Our guest blogger is Sidney Shapiro, University Chair in Law at Wake Forest University and Vice-President at the Center for Progressive Reform.
The United States Chamber of Commerce, which spends millions of dollars donated by large corporations to lobby against government regulation, has kicked off a new anti-regulatory road show, starring former Sen. Evan Bayh (D-IN) and Andrew Card, George W. Bush’s former chief of staff. In a press conference at the Chamber yesterday, Bayh bashed “excessive” regulations, saying they “suck the vitality” out of the economy. And in an op-ed today, Bayh and Card laid out their case on behalf of the REINS Act, legislation that would virtually halt new or updated health and safety protections (see here, here, and here) by requiring that Congress vote to approve final regulations before they go into effect.
Their case is not only weak; it is false. Bayh and Card, hewing to the Chamber’s talking points, claim that the economic recovery depends on cutting back on government regulation, because “more regulations impose heavy burdens on job creators.” The answer is to “get Americans back to work by removing excessive and costly regulations that make it hard for businesses to grow.” The available evidence supports neither of these claims.
To support their claim about excessive regulatory costs, Bayh and Card cite a study commissioned by the Small Business Administration’s Office of Advocacy, which claimed that regulations cost $1.75 trillion in a year. That study is popular with anti-regulation advocates, but never stood up to scrutiny. A Center for Progressive Reform report I co-authored details the serious methodological problems with this estimate; 70 percent of which was based on a regression analysis using opinion polling data on perceived regulatory climate in different countries. The nonpartisan Congressional Research Service backed up and expanded upon this critique . In congressional testimony, Cass Sunstein, the President’s point person on regulation, described the statistics now cited by Bayh and Card as an “urban legend.”
As with any type of spending, regulatory compliance generates economic activity. While it is difficult to measure whether on balance job gains from this spending offset any job losses, existing studies (described in congressional testimony I gave) do not support the conclusion that regulation retards economic recovery. Instead, the studies find either no overall impact or, in some cases, an actual increase in employment.
This result is not surprising. After all, money spent on regulation contributes to the economy, because firms must buy equipment and labor services in order to upgrade their operation — to improve their environmental safeguards, for example, to comply with regulation. In some cases, regulations can also increase employment by making the affected industry more profitable and more productive.
Employers themselves consistently attribute “unextended mass layoffs” to causes other than regulation; Department of Labor statistics analyzed by the Economic Policy Institute show that from 2007 to 2009, only .3 percent of such layoffs were pinned to rules. Extreme weather events actually accounted for more layoffs. And it’s important to remember that our current economic situation comes thanks largely to under-regulation of financial institutions.
Bayh and Card see regulators as having “unprecedented power” and call for “restoring balance and accountability in the process.” I don’t know what regulatory system they are viewing, but it bears no resemblance to the one operating currently in the United States.
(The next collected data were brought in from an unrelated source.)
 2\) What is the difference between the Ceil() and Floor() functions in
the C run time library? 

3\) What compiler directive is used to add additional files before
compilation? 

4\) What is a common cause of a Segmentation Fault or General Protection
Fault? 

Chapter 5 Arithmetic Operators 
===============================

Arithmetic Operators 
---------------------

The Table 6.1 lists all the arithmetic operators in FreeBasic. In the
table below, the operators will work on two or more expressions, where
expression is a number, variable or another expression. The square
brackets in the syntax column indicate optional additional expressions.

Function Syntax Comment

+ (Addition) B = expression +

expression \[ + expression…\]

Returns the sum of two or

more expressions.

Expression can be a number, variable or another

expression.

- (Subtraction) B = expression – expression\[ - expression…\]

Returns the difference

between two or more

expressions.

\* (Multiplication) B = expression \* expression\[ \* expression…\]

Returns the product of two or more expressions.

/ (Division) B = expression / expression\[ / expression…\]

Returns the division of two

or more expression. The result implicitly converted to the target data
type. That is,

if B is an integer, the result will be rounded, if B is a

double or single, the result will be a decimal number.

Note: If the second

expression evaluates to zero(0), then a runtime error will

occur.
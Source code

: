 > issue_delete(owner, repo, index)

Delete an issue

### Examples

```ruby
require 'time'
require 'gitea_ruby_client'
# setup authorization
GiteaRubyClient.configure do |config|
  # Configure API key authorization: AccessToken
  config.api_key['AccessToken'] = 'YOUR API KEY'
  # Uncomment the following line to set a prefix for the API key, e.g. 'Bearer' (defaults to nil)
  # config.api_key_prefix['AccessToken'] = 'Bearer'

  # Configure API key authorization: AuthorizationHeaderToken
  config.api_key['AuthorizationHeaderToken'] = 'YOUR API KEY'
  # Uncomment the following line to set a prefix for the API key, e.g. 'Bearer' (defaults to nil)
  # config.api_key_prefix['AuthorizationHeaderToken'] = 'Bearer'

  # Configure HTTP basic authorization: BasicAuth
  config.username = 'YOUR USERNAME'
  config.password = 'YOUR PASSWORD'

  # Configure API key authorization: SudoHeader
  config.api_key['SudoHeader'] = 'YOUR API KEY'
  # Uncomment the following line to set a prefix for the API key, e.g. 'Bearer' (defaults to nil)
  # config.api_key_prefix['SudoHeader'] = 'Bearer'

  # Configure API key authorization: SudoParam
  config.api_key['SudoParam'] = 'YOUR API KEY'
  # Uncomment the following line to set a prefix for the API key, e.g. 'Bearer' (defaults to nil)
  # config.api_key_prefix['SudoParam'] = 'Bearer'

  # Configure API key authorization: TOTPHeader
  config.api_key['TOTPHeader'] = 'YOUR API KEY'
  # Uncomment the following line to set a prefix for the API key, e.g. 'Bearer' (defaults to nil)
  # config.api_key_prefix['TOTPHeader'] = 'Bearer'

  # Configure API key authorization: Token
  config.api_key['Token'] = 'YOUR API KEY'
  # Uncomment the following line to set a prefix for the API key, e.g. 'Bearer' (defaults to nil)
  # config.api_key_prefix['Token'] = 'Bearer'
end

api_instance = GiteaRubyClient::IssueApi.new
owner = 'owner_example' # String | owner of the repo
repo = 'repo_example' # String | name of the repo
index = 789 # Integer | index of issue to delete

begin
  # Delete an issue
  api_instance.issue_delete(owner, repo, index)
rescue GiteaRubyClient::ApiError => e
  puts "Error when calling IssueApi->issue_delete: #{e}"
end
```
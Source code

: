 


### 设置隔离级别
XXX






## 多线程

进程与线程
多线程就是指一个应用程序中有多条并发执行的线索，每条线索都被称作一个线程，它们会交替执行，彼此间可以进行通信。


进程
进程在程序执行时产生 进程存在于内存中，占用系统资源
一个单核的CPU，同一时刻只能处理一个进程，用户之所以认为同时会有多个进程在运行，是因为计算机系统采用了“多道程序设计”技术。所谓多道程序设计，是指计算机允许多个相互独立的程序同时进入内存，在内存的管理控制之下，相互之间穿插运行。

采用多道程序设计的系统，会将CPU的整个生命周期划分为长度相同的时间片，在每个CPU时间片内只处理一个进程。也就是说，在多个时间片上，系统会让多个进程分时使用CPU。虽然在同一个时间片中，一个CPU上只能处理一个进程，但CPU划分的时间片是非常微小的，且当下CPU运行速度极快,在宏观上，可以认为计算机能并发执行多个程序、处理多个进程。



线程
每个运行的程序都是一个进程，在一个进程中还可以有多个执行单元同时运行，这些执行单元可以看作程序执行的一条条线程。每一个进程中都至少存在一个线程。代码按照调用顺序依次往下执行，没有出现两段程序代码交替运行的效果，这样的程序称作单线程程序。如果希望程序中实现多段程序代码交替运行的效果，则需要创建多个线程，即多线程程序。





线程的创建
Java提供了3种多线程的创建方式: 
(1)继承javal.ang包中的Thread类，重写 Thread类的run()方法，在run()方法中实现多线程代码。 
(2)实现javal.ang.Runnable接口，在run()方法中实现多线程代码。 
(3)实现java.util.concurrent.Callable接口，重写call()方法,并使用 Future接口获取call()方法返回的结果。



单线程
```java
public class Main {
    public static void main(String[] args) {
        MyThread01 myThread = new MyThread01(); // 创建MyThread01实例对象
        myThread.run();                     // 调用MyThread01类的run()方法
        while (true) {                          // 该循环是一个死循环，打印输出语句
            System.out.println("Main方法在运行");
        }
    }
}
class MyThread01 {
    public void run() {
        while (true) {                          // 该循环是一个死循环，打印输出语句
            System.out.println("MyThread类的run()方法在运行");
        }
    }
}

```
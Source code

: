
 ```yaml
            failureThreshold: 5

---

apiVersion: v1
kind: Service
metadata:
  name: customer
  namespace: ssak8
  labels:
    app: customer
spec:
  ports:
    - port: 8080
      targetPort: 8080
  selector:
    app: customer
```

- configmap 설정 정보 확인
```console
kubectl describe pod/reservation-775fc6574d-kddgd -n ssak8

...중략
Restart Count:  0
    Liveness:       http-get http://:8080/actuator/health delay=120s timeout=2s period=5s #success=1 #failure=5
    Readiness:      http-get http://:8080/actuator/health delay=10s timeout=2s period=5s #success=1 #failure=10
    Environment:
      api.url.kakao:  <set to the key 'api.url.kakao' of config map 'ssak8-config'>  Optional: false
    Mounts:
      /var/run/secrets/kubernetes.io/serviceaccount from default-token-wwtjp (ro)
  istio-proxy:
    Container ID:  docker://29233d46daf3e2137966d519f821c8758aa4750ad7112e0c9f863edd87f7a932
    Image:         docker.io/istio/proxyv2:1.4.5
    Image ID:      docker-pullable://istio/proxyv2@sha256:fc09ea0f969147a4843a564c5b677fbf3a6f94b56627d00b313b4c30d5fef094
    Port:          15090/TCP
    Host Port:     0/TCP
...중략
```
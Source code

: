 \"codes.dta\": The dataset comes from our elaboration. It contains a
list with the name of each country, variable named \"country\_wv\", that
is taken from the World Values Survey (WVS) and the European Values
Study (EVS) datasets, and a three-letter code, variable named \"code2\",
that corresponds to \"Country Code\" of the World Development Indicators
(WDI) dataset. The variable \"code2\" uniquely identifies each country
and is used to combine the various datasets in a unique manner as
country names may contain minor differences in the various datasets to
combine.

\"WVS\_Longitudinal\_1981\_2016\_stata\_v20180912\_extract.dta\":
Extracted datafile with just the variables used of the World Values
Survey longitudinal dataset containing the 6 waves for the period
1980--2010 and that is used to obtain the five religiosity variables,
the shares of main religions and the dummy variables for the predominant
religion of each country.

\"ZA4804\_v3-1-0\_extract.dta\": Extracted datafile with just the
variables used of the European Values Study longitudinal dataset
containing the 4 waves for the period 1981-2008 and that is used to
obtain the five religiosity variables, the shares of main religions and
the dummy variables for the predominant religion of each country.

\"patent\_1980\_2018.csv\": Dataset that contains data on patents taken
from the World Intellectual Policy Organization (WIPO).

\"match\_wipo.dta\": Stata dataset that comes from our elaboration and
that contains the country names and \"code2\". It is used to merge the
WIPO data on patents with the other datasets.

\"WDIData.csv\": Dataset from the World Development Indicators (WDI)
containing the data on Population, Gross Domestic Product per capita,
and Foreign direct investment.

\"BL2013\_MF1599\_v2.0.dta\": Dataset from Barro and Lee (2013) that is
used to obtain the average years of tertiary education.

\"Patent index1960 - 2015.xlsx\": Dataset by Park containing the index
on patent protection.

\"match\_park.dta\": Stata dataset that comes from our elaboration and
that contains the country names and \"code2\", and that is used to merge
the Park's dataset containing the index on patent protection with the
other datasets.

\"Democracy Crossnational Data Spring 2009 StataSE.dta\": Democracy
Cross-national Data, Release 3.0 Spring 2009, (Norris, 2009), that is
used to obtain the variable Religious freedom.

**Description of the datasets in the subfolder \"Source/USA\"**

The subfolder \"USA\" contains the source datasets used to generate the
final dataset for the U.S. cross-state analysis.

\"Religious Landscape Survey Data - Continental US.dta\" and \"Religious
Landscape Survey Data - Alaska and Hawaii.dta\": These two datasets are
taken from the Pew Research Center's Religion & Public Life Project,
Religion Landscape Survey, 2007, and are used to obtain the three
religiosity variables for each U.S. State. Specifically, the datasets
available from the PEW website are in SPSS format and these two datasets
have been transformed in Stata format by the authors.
Far from having “unprecedented power,” agencies find it difficult to complete any type of controversial regulation in less than six to ten years because they must negotiate a complex gauntlet of analysis and reviews before they can issue a regulation, including judicial review at the end of the road.
The capacity of regulators to jump over these hurdles has been seriously eroded in recent years as agency budgets and staff have been held constant or even reduced by Congress, even as the number of imported toys, new chemicals, and job hazards and other dangers to people have increased. This explains why agencies have been unable to prevent a series of catastrophic regulatory failures, such as the BP oil spill, salmonella outbreaks, and the Upper Big Branch Mine Disaster. This is a regulatory system gasping for air, not running roughshod over regulated entities.
The Chamber is hoping that, with its millions of dollars, and its slick bipartisan salesmen, it can sell its anti-regulatory message to the public. It will not let something as important as the facts get in its way.